2014年3月18日火曜日

手でくり抜いていました


カンボジアのお線香立てをしまおうとして、


ふと中を見たら、あれっ、轆轤で引かずに、手でくり抜いています。


蓋の方も手彫りです。


外側は、横にして上下を留めておいて轆轤で挽いてありますが、それを二つに切って、本体と蓋とを加工するときにも、削らない方の片側だけを留めて挽くという手があります。
蓋の方は、先が細くなっているので、一点で留めるには別の技術が要りますが、できないものではありません。

ここまで書いて、ふとインドの紅粉を入れる、轆轤挽きの蓋ものを思い出しました。紅粉入れの内側はどうなっているのだろう?

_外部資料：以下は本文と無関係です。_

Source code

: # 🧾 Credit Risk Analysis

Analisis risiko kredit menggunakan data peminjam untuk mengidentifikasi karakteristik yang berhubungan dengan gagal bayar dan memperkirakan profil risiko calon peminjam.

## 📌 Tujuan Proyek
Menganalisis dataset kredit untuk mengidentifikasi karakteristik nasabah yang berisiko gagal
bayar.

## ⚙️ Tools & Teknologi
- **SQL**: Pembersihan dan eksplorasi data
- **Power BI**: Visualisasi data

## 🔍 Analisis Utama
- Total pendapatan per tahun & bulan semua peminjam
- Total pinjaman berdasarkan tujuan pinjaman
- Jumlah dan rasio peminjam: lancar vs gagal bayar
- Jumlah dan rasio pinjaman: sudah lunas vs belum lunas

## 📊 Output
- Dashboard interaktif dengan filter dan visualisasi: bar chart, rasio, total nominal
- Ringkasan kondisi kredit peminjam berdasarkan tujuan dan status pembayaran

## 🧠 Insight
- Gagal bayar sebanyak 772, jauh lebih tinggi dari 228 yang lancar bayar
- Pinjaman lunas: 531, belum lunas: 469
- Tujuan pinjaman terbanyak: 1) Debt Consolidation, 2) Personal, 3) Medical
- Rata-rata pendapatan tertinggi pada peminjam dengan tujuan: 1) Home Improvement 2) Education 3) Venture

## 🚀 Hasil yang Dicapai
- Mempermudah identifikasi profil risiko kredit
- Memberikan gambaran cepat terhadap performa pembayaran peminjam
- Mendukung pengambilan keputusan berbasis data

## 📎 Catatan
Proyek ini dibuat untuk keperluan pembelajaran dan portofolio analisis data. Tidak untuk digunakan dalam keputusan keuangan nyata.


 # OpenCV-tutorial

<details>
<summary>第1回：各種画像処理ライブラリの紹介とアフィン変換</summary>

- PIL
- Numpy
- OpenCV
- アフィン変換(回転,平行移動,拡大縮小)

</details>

二つを結びつけて考えたことがありませんでしたが、インドの紅粉入れを見ると、カンボジアのお線香立てに似ていなくもありません。
お線香立てをつくりだした人は、もしかしたらその昔、インドの赤粉入れからインスピレーションを受けたものでしょうか?
もっとも、カンボジアにヒンドゥーの影響が及んだのは、アンコールワットの時代、千年も前のことです。


その紅粉入れは、蓋の内側も挽いた跡がありました。

カンボジアのお線香立ての内側が手でくり抜かれているのが、轆轤の技術的な問題ではないのだったら、手でくり抜いたのは何か理由があってのことだったのでしょうか?
あるいは、レリーフなど、カンボジアの人たちは木工に関しては手間暇を厭わないので、私が想像するほどの手間ではなく、朝飯前だったのかもしれません。

カンボジアの木工品の色は、赤、黒、金などですが、骨董市場で見かけたお線香立てだけは、どれもカラフルでした。
 

並べてみると、やっぱり似ています。